Production teams at Notion, Stripe, Zapier, Instacart, Vercel, and Airtable use Braintrust for production AI evaluation. At Notion, systematic evaluation with Braintrust helped the team align 70 engineers on evals and deploy new frontier models in under 24 hours. Start with Braintrust's free tier to build a manual review workflow for your AI agents today.
AI agents do not produce a single output. They make a series of decisions, choose tools, generate parameters, retrieve context, and move through multiple steps before producing a final answer. Automated scorers can catch failures in that answer, but they often overlook the intermediate steps where the agent actually went wrong. Those execution failures appear in the trace, which is why manual review at the trace level remains necessary for agent evaluation.
AI agents can produce the right final answer while still making bad decisions during execution. An agent might choose the wrong tool, pass incorrect parameters, repeat unnecessary steps, or take a slower path that increases cost and latency. Output-level scoring often misses execution failures such as incorrect tool use, invalid arguments, and redundant loops. Braintrust provides reviewers with timeline and thread views that show tool calls, model outputs, and nested steps, without requiring them to read raw logs.

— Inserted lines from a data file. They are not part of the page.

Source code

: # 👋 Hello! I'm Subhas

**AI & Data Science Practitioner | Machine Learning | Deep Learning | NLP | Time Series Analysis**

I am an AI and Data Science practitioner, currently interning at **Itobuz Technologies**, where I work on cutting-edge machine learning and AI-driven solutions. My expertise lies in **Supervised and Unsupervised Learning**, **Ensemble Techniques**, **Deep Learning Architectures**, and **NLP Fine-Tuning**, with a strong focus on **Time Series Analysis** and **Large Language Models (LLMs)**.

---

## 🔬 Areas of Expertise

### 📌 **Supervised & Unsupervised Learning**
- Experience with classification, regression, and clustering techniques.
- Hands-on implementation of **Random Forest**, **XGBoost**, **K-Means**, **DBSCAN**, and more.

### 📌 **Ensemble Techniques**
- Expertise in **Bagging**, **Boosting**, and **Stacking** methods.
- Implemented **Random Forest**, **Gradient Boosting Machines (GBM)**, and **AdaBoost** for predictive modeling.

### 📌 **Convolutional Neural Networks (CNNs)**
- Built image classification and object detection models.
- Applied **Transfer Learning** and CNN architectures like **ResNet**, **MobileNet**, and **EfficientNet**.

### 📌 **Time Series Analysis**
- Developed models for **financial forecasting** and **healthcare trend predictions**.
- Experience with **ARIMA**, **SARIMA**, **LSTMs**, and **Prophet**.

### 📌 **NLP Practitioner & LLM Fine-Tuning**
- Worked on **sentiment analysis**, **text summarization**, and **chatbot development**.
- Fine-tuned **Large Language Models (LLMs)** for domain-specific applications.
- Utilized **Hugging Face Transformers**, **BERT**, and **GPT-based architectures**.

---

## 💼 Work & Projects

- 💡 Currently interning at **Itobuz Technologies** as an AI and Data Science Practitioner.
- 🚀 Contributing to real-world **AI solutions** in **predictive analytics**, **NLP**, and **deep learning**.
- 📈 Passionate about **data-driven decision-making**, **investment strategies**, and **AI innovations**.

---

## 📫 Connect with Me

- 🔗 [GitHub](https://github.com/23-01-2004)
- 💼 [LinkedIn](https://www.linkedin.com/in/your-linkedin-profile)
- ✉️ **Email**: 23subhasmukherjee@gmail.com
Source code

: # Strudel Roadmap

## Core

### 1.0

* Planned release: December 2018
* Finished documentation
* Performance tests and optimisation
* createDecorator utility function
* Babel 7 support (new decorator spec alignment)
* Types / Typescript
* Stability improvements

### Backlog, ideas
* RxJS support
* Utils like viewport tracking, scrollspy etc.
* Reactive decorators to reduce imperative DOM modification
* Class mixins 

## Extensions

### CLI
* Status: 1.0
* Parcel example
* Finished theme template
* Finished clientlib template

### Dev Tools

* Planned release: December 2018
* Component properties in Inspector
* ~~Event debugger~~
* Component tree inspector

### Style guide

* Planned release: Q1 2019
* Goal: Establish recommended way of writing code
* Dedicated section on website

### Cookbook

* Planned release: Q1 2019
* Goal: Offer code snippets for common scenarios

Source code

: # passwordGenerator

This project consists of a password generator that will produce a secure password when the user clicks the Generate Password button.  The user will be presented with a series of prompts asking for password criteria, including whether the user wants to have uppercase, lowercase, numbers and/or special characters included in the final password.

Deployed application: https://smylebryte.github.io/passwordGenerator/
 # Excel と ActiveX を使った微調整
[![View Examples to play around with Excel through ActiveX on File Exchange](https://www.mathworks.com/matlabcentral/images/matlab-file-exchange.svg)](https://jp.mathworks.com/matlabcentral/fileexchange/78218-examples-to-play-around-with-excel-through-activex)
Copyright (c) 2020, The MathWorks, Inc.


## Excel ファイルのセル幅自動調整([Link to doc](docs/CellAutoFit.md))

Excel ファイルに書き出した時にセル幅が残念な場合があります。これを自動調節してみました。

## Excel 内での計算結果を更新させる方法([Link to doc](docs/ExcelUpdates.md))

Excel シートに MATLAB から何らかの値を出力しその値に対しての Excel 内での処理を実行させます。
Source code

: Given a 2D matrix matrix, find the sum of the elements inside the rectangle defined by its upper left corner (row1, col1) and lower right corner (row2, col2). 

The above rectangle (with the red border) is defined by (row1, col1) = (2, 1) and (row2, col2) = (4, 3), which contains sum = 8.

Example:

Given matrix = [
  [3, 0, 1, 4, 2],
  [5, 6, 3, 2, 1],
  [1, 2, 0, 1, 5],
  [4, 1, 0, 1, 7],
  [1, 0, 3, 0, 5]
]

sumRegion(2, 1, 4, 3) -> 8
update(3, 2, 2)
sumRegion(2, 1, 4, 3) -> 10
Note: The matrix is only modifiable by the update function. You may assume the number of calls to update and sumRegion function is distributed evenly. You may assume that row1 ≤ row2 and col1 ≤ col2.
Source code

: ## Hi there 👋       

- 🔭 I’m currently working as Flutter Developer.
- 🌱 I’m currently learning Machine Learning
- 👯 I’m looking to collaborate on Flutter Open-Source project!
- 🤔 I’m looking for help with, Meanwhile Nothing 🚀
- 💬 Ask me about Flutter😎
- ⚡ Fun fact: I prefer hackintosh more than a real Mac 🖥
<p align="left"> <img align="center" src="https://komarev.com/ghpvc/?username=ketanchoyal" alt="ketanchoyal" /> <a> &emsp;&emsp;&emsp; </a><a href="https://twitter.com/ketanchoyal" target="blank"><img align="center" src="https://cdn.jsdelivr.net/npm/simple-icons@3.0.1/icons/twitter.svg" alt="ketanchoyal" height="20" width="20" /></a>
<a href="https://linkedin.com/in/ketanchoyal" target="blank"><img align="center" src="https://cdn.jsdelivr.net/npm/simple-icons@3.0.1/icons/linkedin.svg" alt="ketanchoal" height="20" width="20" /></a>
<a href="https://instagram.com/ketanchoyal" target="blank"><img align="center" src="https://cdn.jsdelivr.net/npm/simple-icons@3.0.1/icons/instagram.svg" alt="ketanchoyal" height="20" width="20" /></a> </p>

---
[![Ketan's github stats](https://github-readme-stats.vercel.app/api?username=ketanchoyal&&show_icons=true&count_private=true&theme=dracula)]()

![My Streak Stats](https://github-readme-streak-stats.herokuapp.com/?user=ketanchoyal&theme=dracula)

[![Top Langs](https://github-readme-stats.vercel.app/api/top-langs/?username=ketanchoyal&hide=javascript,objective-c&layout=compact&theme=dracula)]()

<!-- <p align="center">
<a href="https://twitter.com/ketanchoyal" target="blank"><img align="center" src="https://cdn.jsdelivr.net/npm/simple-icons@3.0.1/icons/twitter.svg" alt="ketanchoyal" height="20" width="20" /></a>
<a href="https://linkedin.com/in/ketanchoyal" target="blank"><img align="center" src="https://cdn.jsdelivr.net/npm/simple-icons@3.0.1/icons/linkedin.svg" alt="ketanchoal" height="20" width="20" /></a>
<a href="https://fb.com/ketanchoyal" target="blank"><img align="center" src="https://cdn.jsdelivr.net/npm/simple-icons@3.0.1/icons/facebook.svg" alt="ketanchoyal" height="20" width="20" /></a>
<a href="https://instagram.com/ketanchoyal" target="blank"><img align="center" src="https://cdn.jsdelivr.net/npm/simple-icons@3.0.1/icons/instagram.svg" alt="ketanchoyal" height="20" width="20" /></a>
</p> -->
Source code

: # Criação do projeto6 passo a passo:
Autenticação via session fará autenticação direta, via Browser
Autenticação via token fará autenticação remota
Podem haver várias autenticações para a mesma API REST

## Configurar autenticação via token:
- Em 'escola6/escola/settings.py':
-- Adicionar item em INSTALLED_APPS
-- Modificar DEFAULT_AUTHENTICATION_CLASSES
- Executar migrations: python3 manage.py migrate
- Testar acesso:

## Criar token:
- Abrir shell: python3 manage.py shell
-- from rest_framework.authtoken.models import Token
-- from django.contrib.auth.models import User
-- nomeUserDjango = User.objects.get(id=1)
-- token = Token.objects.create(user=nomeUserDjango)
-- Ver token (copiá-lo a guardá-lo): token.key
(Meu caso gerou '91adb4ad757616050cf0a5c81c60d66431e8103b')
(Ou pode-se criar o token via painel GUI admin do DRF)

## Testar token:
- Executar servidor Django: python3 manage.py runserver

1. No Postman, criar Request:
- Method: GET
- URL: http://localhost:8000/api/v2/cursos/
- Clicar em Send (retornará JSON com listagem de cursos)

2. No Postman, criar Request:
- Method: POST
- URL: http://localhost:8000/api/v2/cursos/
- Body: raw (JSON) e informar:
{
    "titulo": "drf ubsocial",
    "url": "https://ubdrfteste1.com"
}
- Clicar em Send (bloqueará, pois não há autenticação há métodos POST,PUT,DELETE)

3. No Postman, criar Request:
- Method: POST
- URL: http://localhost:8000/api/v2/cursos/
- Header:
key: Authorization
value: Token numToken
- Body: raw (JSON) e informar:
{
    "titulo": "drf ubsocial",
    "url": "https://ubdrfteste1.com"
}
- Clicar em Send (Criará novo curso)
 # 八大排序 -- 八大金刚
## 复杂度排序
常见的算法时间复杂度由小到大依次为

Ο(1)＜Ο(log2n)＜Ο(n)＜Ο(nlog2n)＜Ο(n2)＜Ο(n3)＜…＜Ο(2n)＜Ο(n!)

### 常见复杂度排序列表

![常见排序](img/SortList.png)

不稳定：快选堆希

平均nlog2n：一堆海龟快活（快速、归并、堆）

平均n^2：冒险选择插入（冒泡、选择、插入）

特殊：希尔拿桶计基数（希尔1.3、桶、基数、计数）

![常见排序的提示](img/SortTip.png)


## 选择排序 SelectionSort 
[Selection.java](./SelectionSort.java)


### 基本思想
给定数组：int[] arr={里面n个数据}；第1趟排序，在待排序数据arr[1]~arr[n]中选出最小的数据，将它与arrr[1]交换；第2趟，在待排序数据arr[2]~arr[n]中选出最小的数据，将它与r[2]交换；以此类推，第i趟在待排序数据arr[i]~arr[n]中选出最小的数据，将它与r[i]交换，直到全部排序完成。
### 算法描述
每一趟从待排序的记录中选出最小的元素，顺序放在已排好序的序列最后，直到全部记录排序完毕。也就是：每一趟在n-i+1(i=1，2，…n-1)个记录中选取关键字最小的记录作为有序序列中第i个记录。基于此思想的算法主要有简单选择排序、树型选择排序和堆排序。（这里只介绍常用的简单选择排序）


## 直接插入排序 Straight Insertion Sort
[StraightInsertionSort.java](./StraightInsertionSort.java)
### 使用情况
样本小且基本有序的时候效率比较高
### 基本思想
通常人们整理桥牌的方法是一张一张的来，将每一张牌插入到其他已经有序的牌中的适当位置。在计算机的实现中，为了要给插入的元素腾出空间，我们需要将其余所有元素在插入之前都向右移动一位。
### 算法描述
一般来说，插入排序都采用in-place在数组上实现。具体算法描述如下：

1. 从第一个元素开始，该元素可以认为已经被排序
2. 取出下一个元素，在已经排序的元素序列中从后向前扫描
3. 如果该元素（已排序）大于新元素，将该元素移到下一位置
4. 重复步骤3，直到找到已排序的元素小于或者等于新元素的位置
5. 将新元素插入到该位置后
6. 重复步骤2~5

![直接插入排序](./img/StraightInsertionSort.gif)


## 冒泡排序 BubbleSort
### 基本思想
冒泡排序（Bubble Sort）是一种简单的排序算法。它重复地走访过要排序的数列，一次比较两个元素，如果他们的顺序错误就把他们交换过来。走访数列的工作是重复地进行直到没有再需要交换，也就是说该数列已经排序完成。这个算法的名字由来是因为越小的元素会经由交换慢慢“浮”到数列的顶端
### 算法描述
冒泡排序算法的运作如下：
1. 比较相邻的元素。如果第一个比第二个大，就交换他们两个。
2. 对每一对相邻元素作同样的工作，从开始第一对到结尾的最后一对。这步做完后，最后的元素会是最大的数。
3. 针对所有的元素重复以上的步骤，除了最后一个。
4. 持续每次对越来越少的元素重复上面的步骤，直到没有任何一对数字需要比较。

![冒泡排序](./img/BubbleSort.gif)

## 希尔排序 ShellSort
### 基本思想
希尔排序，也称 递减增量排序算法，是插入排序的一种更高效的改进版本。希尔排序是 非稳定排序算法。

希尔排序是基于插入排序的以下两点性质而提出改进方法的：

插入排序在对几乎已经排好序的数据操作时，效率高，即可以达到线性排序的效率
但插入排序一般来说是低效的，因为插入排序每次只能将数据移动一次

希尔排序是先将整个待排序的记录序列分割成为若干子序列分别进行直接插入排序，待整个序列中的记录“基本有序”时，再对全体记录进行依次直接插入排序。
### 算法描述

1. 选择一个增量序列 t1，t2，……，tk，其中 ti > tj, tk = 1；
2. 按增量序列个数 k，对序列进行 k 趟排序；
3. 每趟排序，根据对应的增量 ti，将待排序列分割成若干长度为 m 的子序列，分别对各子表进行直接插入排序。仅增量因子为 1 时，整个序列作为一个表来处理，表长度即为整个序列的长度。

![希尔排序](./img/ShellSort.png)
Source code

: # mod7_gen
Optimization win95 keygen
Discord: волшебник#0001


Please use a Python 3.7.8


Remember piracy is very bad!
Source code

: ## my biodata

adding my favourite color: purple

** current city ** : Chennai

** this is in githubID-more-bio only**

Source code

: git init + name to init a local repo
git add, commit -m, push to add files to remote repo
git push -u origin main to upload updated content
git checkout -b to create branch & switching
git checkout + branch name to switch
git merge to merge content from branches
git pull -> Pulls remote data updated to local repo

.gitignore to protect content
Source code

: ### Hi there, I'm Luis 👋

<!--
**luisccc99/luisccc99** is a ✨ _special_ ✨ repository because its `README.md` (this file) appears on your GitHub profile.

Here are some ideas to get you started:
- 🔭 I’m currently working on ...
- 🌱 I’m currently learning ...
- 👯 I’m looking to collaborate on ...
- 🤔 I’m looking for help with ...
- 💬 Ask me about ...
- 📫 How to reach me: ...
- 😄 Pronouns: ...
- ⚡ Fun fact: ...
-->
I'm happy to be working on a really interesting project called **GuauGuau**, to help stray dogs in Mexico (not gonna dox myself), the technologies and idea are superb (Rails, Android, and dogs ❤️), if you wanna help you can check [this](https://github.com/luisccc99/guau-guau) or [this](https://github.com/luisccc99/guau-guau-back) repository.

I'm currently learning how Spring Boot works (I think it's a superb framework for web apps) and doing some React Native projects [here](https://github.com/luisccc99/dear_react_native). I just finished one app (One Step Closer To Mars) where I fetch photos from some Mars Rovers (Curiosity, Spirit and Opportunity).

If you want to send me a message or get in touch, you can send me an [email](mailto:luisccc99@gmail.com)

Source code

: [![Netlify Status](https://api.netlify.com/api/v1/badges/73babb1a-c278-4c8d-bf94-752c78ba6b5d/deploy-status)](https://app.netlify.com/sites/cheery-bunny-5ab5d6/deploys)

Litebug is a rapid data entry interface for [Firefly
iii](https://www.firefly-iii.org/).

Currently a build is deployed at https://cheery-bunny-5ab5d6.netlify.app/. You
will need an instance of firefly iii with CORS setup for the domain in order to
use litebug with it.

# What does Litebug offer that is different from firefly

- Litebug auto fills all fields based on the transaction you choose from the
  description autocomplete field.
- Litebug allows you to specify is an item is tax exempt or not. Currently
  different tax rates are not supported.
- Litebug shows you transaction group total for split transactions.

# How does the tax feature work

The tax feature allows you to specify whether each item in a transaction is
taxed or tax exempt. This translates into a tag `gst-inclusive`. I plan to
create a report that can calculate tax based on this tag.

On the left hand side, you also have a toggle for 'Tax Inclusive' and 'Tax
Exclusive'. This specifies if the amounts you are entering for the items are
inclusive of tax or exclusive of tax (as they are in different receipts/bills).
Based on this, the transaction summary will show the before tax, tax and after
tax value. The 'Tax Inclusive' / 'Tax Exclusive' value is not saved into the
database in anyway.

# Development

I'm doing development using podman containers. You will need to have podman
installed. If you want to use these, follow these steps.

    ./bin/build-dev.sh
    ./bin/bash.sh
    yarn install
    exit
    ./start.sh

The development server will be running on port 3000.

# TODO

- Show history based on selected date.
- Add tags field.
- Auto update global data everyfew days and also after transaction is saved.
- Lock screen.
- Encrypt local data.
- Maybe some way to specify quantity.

Braintrust is the strongest option for teams that want manual review connected to their eval and deployment workflow. Braintrust combines trace-level inspection, span-level human feedback, review queue management with assignment and tracking, one-click trace-to-dataset conversion, and CI/CD quality gates on a single platform.
Start by instrumenting the agent to send traces to an observability platform. Pick five to ten production traces where the agent produced an incorrect or unexpected output, and review each trace step by step, tagging the span that caused the failure. Those first-reviewed traces form the foundation of an eval dataset that grows with each review session. Braintrust's free tier includes tracing, scoring, and dataset management, so teams can start building that dataset without upfront cost.
Automated scorers handle volume across production traffic, while human review handles calibration and edge cases where automated scoring is unreliable. Reviewed failures feed into eval datasets that run on every code change, so the two layers reinforce each other over time. Braintrust's trace-to-dataset pipeline and GitHub Action connect the two layers directly: a failure flagged by a reviewer on Monday can block a risky merge on Wednesday.
Manual review does not need to cover every trace. A scalable workflow scores production traffic automatically and reserves human review for flagged traces, high-stakes actions, and a small random sample. As teams turn reviewed failures into eval cases, automated scorers improve because teams compare automated scores against human judgment on real failures. Braintrust supports high-volume review with continuous production scoring and fast trace retrieval.